Your objective: If a record holds a picture, leave the picture out and copy everything else exactly.

-=-=-=-=-

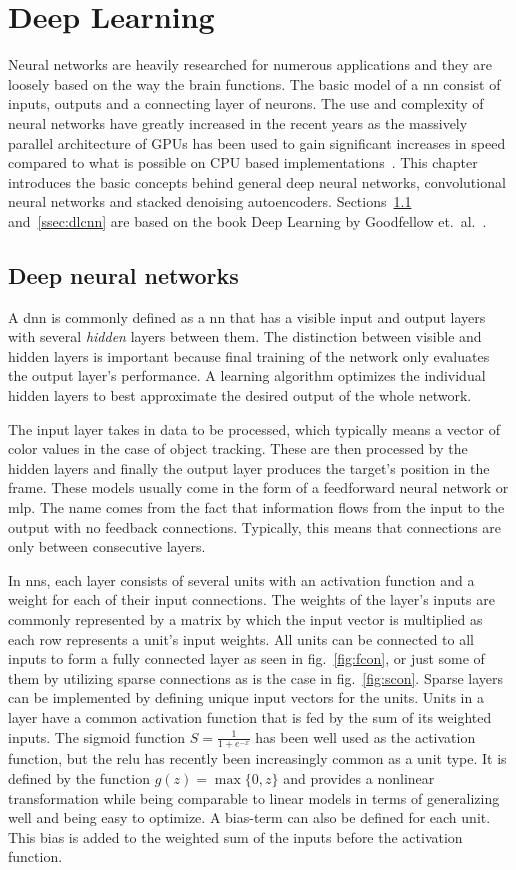 \section{Deep Learning}
Neural networks are heavily researched for numerous applications and they are loosely based on the way the brain functions. The basic model of a \ac{nn} consist of inputs, outputs and a connecting layer of neurons. The use and complexity of neural networks have greatly increased in the recent years as the massively parallel architecture of GPUs has been used to gain significant increases in speed compared to what is possible on CPU based implementations~\cite{NIPS_IMAGENET}. This chapter introduces the basic concepts behind general deep neural networks, convolutional neural networks and stacked denoising autoencoders. Sections~\ref{ssec:dldnn} and~\ref{ssec:dlcnn} are based on the book Deep Learning by Goodfellow et.~al.~\cite{DEEP_LEARNING}.

\subsection{Deep neural networks}\label{ssec:dldnn}
A \ac{dnn} is commonly defined as a \ac{nn} that has a visible input and output layers with several \textit{hidden} layers between them. The distinction between visible and hidden layers is important because final training of the network only evaluates the output layer's performance. A learning algorithm optimizes the individual hidden layers to best approximate the desired output of the whole network.

The input layer takes in data to be processed, which typically means a vector of color values in the case of object tracking. These are then processed by the hidden layers and finally the output layer produces the target's position in the frame. These models usually come in the form of a feedforward neural network or \ac{mlp}. The name comes from the fact that information flows from the input to the output with no feedback connections. Typically, this means that connections are only between consecutive layers.

In \ac{nn}s, each layer consists of several units with an activation function and a weight for each of their input connections. The weights of the layer's inputs are commonly represented by a matrix by which the input vector is multiplied as each row represents a unit's input weights. All units can be connected to all inputs to form a fully connected layer as seen in fig.~\ref{fig:fcon}, or just some of them by utilizing sparse connections as is the case in fig.~\ref{fig:scon}. Sparse layers can be implemented by defining unique input vectors for the units. Units in a layer have a common activation function that is fed by the sum of its weighted inputs. The sigmoid function $S = \frac{1}{1 + e^{-x}}$ has been well used as the activation function, but the \ac{relu} has recently been increasingly common as a unit type. It is defined by the function $g(z) = \max\{0,z\}$ and provides a nonlinear transformation while being comparable to linear models in terms of generalizing well and being easy to optimize. A bias-term can also be defined for each unit. This bias is added to the weighted sum of the inputs before the activation function.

-=-=-=-=-

Answer to the problem:
 \section{Deep Learning}
Neural networks are heavily researched for numerous applications and they are loosely based on the way the brain functions. The basic model of a \ac{nn} consist of inputs, outputs and a connecting layer of neurons. The use and complexity of neural networks have greatly increased in the recent years as the massively parallel architecture of GPUs has been used to gain significant increases in speed compared to what is possible on CPU based implementations~\cite{NIPS_IMAGENET}. This chapter introduces the basic concepts behind general deep neural networks, convolutional neural networks and stacked denoising autoencoders. Sections~\ref{ssec:dldnn} and~\ref{ssec:dlcnn} are based on the book Deep Learning by Goodfellow et.~al.~\cite{DEEP_LEARNING}.

\subsection{Deep neural networks}\label{ssec:dldnn}
A \ac{dnn} is commonly defined as a \ac{nn} that has a visible input and output layers with several \textit{hidden} layers between them. The distinction between visible and hidden layers is important because final training of the network only evaluates the output layer's performance. A learning algorithm optimizes the individual hidden layers to best approximate the desired output of the whole network.

The input layer takes in data to be processed, which typically means a vector of color values in the case of object tracking. These are then processed by the hidden layers and finally the output layer produces the target's position in the frame. These models usually come in the form of a feedforward neural network or \ac{mlp}. The name comes from the fact that information flows from the input to the output with no feedback connections. Typically, this means that connections are only between consecutive layers.

In \ac{nn}s, each layer consists of several units with an activation function and a weight for each of their input connections. The weights of the layer's inputs are commonly represented by a matrix by which the input vector is multiplied as each row represents a unit's input weights. All units can be connected to all inputs to form a fully connected layer as seen in fig.~\ref{fig:fcon}, or just some of them by utilizing sparse connections as is the case in fig.~\ref{fig:scon}. Sparse layers can be implemented by defining unique input vectors for the units. Units in a layer have a common activation function that is fed by the sum of its weighted inputs. The sigmoid function $S = \frac{1}{1 + e^{-x}}$ has been well used as the activation function, but the \ac{relu} has recently been increasingly common as a unit type. It is defined by the function $g(z) = \max\{0,z\}$ and provides a nonlinear transformation while being comparable to linear models in terms of generalizing well and being easy to optimize. A bias-term can also be defined for each unit. This bias is added to the weighted sum of the inputs before the activation function.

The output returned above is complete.